Tags: Baltimore Riots | unions | anti-police sentiment | New York | Baltimore | Ferguson

NYT: Unions Lose Clout as Anti-Police Sentiment Rises

By    |   Wednesday, 06 May 2015 11:33 AM

Police unions have seen their political clout decrease in the wake of several high-profile cases involving what many call aggressive tactics that led to the deaths of black Americans.

According to a New York Times report, unions are having a hard time adapting to the anti-police sentiment that seems to be sweeping the nation.

The Times discusses the case of St. Louis Alderwoman Megan E. Green, who earlier this year talked with local police officials about forming a civilian oversight board to keep tabs on police activities. The police union was against the idea, and, according to the Times, "backed an aggressive mailing campaign against her."

The campaign didn't seem to do much, however, as Green won her primary for re-election by taking more than 70 percent of the vote. The Board of Alderman approved the idea of forming the civilian committee.

"All that stuff backfired," Green told the Times. "The more they attacked me for it, the more people seemed to rally around me."

The case is not uncommon. Across the country where hot spots still exist in the wake of deadly police encounters — Ferguson, Missouri; Charleston, South Carolina; Cleveland; New York; and Baltimore — police departments and their unions are facing more scrutiny and less support in both the public's and local politicians' eyes.

"There was a time in this country when elected officials — legislators, chief executives — were willing to contextualize what police do," former New York City police officer and prosecutor Eugene O'Donnell told the Times. "And that time is mostly gone."
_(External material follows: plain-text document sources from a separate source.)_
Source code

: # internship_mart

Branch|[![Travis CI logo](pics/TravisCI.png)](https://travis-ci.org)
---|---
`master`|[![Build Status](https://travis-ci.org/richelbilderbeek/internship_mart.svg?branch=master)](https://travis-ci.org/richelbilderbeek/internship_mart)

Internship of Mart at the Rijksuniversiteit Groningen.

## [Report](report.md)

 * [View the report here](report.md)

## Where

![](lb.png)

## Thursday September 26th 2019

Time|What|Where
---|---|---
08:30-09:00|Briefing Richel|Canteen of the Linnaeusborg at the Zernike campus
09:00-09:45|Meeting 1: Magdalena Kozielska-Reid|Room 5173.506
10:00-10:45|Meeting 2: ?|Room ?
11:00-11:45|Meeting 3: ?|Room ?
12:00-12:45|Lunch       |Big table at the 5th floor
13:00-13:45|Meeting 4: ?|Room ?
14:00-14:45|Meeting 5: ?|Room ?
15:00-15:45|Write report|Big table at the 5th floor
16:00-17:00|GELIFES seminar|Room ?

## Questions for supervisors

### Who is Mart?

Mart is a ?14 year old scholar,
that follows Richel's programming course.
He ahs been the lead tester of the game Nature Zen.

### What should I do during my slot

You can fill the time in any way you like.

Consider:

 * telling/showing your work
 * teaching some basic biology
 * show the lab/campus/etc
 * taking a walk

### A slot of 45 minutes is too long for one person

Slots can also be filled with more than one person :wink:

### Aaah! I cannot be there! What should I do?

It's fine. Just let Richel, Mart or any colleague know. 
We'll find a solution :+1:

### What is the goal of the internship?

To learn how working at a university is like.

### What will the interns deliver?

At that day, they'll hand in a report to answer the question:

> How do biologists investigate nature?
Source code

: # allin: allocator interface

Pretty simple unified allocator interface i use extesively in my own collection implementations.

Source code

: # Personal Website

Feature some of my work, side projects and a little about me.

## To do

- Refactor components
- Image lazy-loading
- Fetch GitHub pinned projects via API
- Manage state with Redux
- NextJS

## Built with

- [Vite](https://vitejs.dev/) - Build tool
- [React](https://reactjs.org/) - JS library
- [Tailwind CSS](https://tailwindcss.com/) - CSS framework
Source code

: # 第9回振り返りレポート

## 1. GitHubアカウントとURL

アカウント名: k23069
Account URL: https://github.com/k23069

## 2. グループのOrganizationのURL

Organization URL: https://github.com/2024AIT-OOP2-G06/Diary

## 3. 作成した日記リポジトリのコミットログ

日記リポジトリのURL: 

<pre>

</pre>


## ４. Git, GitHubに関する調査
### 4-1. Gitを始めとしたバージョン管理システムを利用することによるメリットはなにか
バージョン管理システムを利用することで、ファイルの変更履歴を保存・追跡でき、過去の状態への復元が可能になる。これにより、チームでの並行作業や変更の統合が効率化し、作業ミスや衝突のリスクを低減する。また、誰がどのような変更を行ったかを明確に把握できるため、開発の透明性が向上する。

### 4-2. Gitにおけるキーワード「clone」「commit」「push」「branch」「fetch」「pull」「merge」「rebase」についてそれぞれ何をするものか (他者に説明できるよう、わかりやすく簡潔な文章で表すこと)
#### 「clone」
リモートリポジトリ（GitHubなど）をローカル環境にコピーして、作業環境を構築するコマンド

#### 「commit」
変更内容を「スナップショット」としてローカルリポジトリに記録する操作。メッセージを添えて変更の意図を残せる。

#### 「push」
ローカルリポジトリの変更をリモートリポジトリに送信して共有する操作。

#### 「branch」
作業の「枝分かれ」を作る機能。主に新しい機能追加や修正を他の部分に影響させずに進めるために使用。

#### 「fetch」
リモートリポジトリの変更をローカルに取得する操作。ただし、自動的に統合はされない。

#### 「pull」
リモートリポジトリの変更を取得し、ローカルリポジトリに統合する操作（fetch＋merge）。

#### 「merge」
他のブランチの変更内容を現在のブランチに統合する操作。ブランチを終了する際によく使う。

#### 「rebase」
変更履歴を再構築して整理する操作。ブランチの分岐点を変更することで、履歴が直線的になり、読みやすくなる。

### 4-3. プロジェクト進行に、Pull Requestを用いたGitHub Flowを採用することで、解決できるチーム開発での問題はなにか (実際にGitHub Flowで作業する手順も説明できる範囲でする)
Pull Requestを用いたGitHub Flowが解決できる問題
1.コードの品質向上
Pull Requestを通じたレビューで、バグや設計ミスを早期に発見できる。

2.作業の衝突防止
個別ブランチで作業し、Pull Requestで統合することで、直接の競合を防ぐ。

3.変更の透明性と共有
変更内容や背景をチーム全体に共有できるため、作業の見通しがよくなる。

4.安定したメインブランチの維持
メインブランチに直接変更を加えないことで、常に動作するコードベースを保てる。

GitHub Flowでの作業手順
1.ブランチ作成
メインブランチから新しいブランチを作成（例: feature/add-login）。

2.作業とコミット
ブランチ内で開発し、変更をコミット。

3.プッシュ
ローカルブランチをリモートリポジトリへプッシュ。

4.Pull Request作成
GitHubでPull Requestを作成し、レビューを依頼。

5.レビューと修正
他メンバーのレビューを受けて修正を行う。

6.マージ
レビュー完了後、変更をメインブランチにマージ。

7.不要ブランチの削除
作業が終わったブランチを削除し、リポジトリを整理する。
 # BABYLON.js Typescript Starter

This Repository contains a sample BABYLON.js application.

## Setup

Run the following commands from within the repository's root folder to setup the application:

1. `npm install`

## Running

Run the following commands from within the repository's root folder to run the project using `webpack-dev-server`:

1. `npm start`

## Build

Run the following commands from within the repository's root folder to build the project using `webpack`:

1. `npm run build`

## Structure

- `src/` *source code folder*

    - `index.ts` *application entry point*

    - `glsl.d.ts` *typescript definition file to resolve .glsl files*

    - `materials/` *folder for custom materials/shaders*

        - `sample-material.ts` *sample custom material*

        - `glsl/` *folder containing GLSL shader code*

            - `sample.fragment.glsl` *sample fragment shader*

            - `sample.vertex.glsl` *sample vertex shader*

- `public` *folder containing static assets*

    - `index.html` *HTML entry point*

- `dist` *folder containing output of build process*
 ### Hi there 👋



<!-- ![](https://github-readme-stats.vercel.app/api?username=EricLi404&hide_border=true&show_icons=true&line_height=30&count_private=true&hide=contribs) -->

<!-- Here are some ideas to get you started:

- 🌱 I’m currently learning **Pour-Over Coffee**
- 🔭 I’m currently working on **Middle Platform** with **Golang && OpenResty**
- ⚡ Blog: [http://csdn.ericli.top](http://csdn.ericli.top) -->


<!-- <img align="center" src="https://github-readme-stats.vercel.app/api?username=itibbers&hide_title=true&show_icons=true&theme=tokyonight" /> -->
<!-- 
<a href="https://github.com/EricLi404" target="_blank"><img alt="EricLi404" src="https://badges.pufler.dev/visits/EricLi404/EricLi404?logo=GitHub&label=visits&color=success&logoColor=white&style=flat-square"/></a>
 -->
Despite the blowback, unions are criticizing violent protesters in cities like Baltimore and Charleston. Angry protests broke out in the former after the death of Freddie Gray, which led to the police union president calling the group a "lynch mob."

In Charleston, the police union boss called protesters upset about the shooting death of Walter Scott "professional race agitators."

A public squabble in New York City between Mayor Bill de Blasio and police union chief Patrick Lynch has further frayed the relationship police unions have with elected officials.

In Baltimore, where Gray's death last month ignited violent protests in parts of the city, police officials are criticizing Mayor Stephanie Rawlings-Blake's actions. She allegedly ordered officers to stand down in the early hours of the protests, which led to officers being injured by bricks, rocks, and bottles as protesters wreaked havoc. She's also trying to pass legislation that would make the process of firing police officers over misconduct easier.

"She seems to suggest that the blame lies elsewhere, when the buck should stop with the mayor, always," O'Donnell told the Times. "She's been there five years. The thing is an institutional disaster. It's your institution."

Regarding civilian review boards that keep watch on police activities, the Times references the situation in 1992 when New York City formed a Civilian Complaint Review Board. Thousands of officers swarmed the steps outside City Hall in protest.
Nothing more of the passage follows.